I purchased my first woodworking equipment in August '01 which was my entry into woodworking. So I've only got five years of woodworking experience under my belt. There is just so much more to learn and to attempt.

In my mid forties I made a phenomenal personal discovery. Most of the limitations I faced in life were set by me. The many things that I thought I couldn't do were simply things that I determined I wouldn't do. The limitations were, in large part, self-fulfilling prophesies. The idea of "Just do it!" was foreign to me. Then through a series of incidents that I won't go into, I learned that the limitations I had accepted as inevitable were boundaries I had placed on myself.

And, of course, this applies to woodworking as well. I still find myself looking at other people's work and saying to myself, "I wish I could do that", or "I wish I had the skill to do that." Well, the skills that were employed in creating fine woodworking didn't just happen - they were acquired through discipline and practice.

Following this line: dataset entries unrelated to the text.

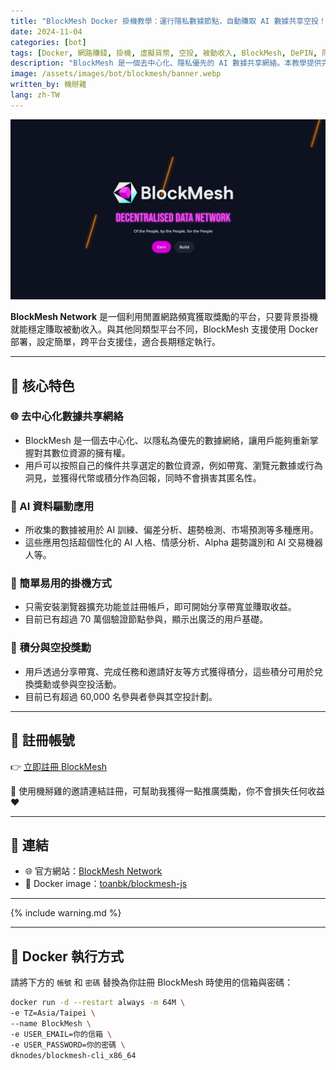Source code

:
 ```yaml
---
title: "BlockMesh Docker 掛機教學：運行隱私數據節點，自動賺取 AI 數據共享空投！"
date: 2024-11-04
categories: [bot]
tags: [Docker, 網路賺錢, 掛機, 虛擬貨幣, 空投, 被動收入, BlockMesh, DePIN, 隱私數據, AI 數據]
description: "BlockMesh 是一個去中心化、隱私優先的 AI 數據共享網絡。本教學提供完整的 Docker 掛機部署指令，使用帳號密碼即可自動運行節點，輕鬆分享閒置頻寬與數據，參與平台空投計劃，打造 Web3 時代的被動收入來源。"
image: /assets/images/bot/blockmesh/banner.webp
written_by: 機掰雞
lang: zh-TW
---
```


![BlockMesh 封面圖](/assets/images/bot/blockmesh/banner.webp)

**BlockMesh Network** 是一個利用閒置網路頻寬獲取獎勵的平台，只要背景掛機就能穩定賺取被動收入。與其他同類型平台不同，BlockMesh 支援使用 Docker 部署，設定簡單，跨平台支援佳，適合長期穩定執行。

---

## 🌟 核心特色

### 🌐 去中心化數據共享網絡
- BlockMesh 是一個去中心化、以隱私為優先的數據網絡，讓用戶能夠重新掌握對其數位資源的擁有權。
- 用戶可以按照自己的條件共享選定的數位資源，例如帶寬、瀏覽元數據或行為洞見，並獲得代幣或積分作為回報，同時不會損害其匿名性。

### 🤖 AI 資料驅動應用
- 所收集的數據被用於 AI 訓練、偏差分析、趨勢檢測、市場預測等多種應用。
- 這些應用包括超個性化的 AI 人格、情感分析、Alpha 趨勢識別和 AI 交易機器人等。

### 🧩 簡單易用的掛機方式
- 只需安裝瀏覽器擴充功能並註冊帳戶，即可開始分享帶寬並賺取收益。
- 目前已有超過 70 萬個驗證節點參與，顯示出廣泛的用戶基礎。

### 🎁 積分與空投獎勳
- 用戶透過分享帶寬、完成任務和邀請好友等方式獲得積分，這些積分可用於兌換獎勳或參與空投活動。
- 目前已有超過 60,000 名參與者參與其空投計劃。

---


## 📝 註冊帳號

👉 [立即註冊 BlockMesh](https://app.blockmesh.xyz/register?invite_code=319aa54d-3d40-44b8-b8a9-0fb0d8ce6156)

🎉 使用機掰雞的邀請連結註冊，可幫助我獲得一點推廣獎勵，你不會損失任何收益 ❤️

---

## 🔗 連結

- 🌐 官方網站：[BlockMesh Network](https://www.blockmesh.xyz/)
- 🐳 Docker image：[toanbk/blockmesh-js](https://hub.docker.com/r/toanbk/blockmesh-js)

---

{% include warning.md %}

---

## 📁 Docker 執行方式

請將下方的 `帳號` 和 `密碼` 替換為你註冊 BlockMesh 時使用的信箱與密碼：

```bash
docker run -d --restart always -m 64M \
-e TZ=Asia/Taipei \
--name BlockMesh \
-e USER_EMAIL=你的信箱 \
-e USER_PASSWORD=你的密碼 \
dknodes/blockmesh-cli_x86_64
```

There's little point in hoping for the end result without being prepared to do the tough slogging. Although time may not be on my side, that doesn't matter, because for me, woodworking is about the journey as much as the destination.

Sure, I get a lot of satisfaction from completing a project, and from appreciative comments by fellow woodworkers. But the real joy comes from the process. It took me a while to understand this. At first, I was impatient for the end product. This accounts for my many errors, stuff-ups and abandoned pieces. There are no short-cuts. I can't get satisfaction from the finished project if I am not prepared to take my time, learn and practice new skills, and continuously push aside self-imposed boundaries.

As I journey through 2007, the Lord willing, I will undertake projects that will both challenge and stretch. Now don't get me wrong. These don't have to be exotic elaborate creations. No - they can be quite simple pieces. You see, making a joint truer, cutting an angle more accurately, and improving the application of a finish, are all skills that enhance the final result.

Here's to greater woodworking satisfaction during 2007!


----------



## philsville (Mar 31, 2006)

Well said, Don!
Enjoying the "journey" of woodworking is where most of the pleasure is. Oh, and those pretty projects we finish every now and then 
Best regards
Phil


----------



## decoustudio (May 4, 2006)

Hey Don: I enjoyed reading your thoughts as well. In a world filled with time and money constraints, it is enjoyable to see another lumberjock enjoy the "process." The meaningful things in my life have only come with hard work, and nothing without the Lord's blessing. I like your concept so much that I will continue my thoughts in my Blog. I needed an excuse to write today anyway, thanks for giving me the motivation.

glad to have you here Don,
Mark DeCou
www.decoustudio.com


----------